Monday was not the governor’s first visit to the area following last week’s damaging rainstorms. Now, she says she is committed to helping farmers through this devastating time.

“Our problems are just beginning,” said one farmer. “This is the tip of the iceberg.”

Governor Healey heard first-hand from local farmers on Monday about the devastating impact of recent flooding.

“We’re not looking for a full refund on what we’ve lost, but any little bit, any little cash money in hand, would help everybody get what they need to get by,” said Mike Antonellis of Antonellis Farm in Deerfield.

Last week, Deerfield and other local farming communities saw devastating rainfall that destroyed an entire season’s worth of crops, like Antonellis who said he has lost about 70 acres and more than $200,000 in revenue.

Now, the administration is promising to do everything it can to offer relief and recovery to those hit hardest.

“The devastation is real and this is economics, and this is about farmers being able to survive,” said Governor Healey. “This is about people being able to provide continued employment to people, and this is also about part of who we are.”

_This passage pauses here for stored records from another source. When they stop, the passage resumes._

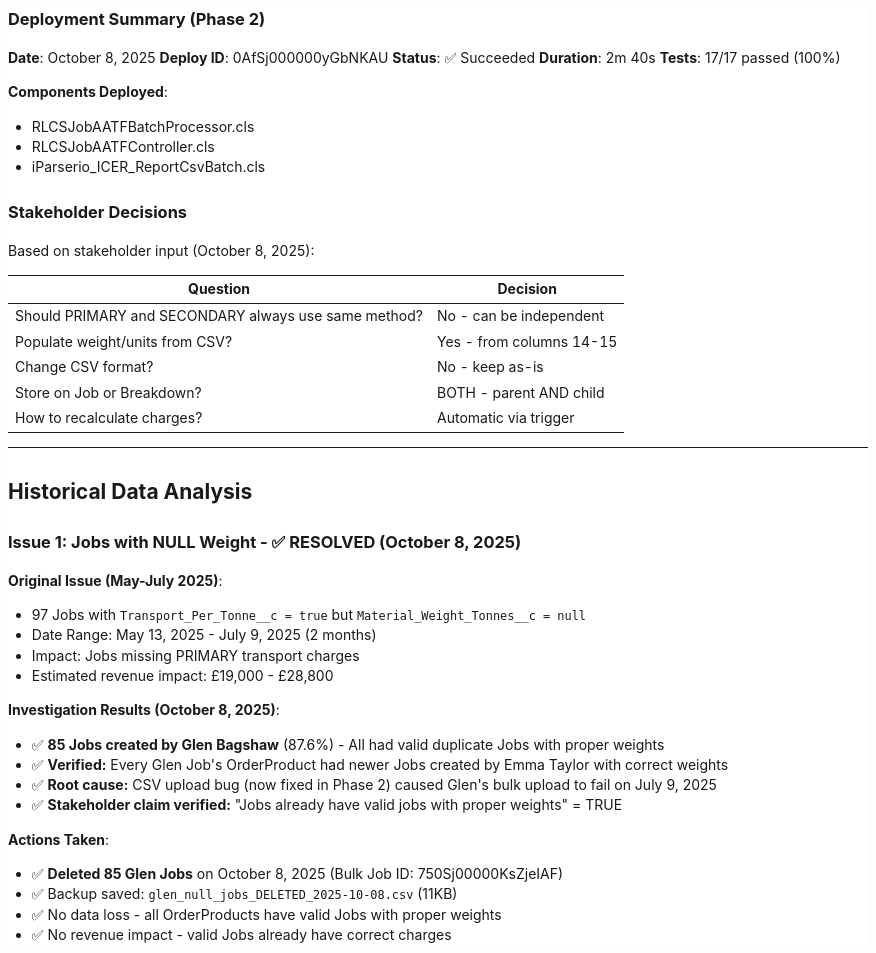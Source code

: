 ### Deployment Summary (Phase 2)

**Date**: October 8, 2025
**Deploy ID**: 0AfSj000000yGbNKAU
**Status**: ✅ Succeeded
**Duration**: 2m 40s
**Tests**: 17/17 passed (100%)

**Components Deployed**:
- RLCSJobAATFBatchProcessor.cls
- RLCSJobAATFController.cls
- iParserio_ICER_ReportCsvBatch.cls

### Stakeholder Decisions

Based on stakeholder input (October 8, 2025):

| Question | Decision |
|----------|----------|
| Should PRIMARY and SECONDARY always use same method? | No - can be independent |
| Populate weight/units from CSV? | Yes - from columns 14-15 |
| Change CSV format? | No - keep as-is |
| Store on Job or Breakdown? | BOTH - parent AND child |
| How to recalculate charges? | Automatic via trigger |

---

## Historical Data Analysis

### Issue 1: Jobs with NULL Weight - ✅ RESOLVED (October 8, 2025)

**Original Issue (May-July 2025)**:
- 97 Jobs with `Transport_Per_Tonne__c = true` but `Material_Weight_Tonnes__c = null`
- Date Range: May 13, 2025 - July 9, 2025 (2 months)
- Impact: Jobs missing PRIMARY transport charges
- Estimated revenue impact: £19,000 - £28,800

**Investigation Results (October 8, 2025)**:
- ✅ **85 Jobs created by Glen Bagshaw** (87.6%) - All had valid duplicate Jobs with proper weights
- ✅ **Verified:** Every Glen Job's OrderProduct had newer Jobs created by Emma Taylor with correct weights
- ✅ **Root cause:** CSV upload bug (now fixed in Phase 2) caused Glen's bulk upload to fail on July 9, 2025
- ✅ **Stakeholder claim verified:** "Jobs already have valid jobs with proper weights" = TRUE

**Actions Taken**:
- ✅ **Deleted 85 Glen Jobs** on October 8, 2025 (Bulk Job ID: 750Sj00000KsZjeIAF)
- ✅ Backup saved: `glen_null_jobs_DELETED_2025-10-08.csv` (11KB)
- ✅ No data loss - all OrderProducts have valid Jobs with proper weights
- ✅ No revenue impact - valid Jobs already have correct charges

Local farmers told Governor Healey and Lt. Governor Kim Driscoll that they have lost hundreds of acres worth of crops and millions of dollars of revenue as a result of last week’s severe rain.

“Lost somewhere between 100-125 acres of potatoes,” said Jay Savage of Savage Farm in Deerfield. “We’ve got crops lost, we’ve got destruction of property through wash outs, we’ve got well over $1 million of losses.”

“This happened right on the cusp of harvest, so the crops are ruined for this year and there’s questions about next year,” Governor Healey said. “That’s why we’re staying on top of it. Lt. Governor and I are committed to doing everything we can to provide relief.”

Farmers said that the staggering rainfall totals flooded crops and left behind fungus, bacteria, and diseases that make the crops unusable.

“We have an awful lot of disease coming in and that’s going to haunt us for weeks and weeks to come,” another farmer told us. “I spent the whole day spraying fungicides, and if the conditions we have keep up, it’s going to be a losing battle. I will say this – there’s a lot of fields right now that still have river on them.”

While those there were appreciative of the governor’s help in the aftermath, Savage, a fourth generation farmer, said more needs to be done to prevent the overflooding of nearby dams.

“We get a few inches of rain and we get a flood event. That shouldn’t happen,” he said. “That river is our biggest ally and worst enemy all at the same time, but if they can control the flow, a lot of this might not have happened and you wouldn’t have to give out disaster money every 5 or 10 years.”

Part of the governor’s plan is to try to make relief funds more flexible for farmers. She said that her administration is tirelessly working to make sure relief money hits farmers’ pockets as quickly as possible.